(Source information begins)

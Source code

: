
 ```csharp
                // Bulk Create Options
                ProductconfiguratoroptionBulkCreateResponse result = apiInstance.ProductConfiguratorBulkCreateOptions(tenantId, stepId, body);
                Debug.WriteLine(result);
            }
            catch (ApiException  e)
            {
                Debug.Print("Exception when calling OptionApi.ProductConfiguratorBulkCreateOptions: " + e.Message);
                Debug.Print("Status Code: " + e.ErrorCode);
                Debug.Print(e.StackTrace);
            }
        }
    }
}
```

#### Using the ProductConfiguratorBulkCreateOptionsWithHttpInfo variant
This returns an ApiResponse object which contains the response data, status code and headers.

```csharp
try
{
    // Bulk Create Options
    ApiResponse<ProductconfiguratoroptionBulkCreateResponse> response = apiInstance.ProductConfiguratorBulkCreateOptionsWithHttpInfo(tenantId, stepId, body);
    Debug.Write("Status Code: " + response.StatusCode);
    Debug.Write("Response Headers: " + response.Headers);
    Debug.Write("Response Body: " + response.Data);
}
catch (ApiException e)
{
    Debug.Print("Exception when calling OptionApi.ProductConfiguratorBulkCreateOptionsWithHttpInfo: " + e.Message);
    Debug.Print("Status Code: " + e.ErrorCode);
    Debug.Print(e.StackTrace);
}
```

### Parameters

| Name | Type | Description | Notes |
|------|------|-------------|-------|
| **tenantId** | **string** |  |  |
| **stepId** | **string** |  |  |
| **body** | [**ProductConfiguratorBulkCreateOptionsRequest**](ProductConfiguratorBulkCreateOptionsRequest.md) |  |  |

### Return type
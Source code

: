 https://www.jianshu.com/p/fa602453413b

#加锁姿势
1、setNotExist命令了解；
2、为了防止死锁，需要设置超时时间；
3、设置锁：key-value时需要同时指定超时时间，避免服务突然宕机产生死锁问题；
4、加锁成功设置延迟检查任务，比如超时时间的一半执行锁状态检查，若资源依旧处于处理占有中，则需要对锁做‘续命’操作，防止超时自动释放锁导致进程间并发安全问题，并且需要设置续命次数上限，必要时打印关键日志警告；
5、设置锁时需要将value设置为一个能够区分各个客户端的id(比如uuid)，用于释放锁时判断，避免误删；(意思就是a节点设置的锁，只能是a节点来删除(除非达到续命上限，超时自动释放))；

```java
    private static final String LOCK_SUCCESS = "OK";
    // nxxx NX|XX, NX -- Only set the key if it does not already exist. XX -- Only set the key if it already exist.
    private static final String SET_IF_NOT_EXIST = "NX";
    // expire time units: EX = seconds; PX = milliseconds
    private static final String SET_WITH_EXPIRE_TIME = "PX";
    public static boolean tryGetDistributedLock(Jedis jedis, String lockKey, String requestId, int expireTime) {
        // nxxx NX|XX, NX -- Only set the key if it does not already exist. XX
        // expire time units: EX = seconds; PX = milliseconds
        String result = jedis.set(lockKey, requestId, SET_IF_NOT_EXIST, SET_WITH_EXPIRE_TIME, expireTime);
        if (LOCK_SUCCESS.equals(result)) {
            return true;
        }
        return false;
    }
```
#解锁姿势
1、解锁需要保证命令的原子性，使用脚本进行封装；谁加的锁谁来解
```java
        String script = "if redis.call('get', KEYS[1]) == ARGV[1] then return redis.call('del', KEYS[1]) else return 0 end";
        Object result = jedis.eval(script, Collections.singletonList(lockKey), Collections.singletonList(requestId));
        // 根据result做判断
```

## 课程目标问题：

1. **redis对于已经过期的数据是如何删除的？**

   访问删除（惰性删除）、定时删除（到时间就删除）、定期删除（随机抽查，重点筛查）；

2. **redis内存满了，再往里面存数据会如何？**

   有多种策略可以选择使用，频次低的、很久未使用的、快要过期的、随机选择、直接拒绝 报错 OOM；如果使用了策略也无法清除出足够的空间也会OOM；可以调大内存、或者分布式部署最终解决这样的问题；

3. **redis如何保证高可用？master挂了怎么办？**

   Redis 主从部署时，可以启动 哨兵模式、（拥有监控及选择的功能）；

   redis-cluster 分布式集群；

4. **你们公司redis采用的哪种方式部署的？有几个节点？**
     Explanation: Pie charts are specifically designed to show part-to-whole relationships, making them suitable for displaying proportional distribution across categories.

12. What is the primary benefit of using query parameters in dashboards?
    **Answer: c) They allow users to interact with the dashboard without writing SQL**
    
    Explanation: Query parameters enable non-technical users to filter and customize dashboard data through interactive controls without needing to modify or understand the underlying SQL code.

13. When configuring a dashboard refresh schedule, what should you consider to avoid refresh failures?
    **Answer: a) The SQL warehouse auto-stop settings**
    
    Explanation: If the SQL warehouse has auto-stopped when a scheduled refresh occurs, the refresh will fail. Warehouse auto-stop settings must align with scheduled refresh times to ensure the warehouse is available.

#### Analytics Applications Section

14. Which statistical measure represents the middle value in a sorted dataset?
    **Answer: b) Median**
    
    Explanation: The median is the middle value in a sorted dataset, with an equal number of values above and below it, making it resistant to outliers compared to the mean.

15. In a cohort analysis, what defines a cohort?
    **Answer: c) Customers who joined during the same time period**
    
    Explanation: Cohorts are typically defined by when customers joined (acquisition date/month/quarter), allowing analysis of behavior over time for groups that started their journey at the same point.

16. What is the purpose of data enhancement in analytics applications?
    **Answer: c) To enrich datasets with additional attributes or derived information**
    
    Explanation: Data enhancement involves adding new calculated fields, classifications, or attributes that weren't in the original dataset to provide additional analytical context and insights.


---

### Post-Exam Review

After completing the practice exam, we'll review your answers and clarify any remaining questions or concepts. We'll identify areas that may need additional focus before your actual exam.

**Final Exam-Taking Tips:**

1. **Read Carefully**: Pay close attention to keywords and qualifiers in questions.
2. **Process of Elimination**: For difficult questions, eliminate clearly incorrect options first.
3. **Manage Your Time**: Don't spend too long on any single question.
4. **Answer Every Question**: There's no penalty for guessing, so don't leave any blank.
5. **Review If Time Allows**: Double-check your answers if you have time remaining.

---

(Source information ends)

Only the lines containing the string "calling" are needed; pull them out of the records.

Task solution =
                Debug.Print("Exception when calling OptionApi.ProductConfiguratorBulkCreateOptions: " + e.Message);
    Debug.Print("Exception when calling OptionApi.ProductConfiguratorBulkCreateOptionsWithHttpInfo: " + e.Message);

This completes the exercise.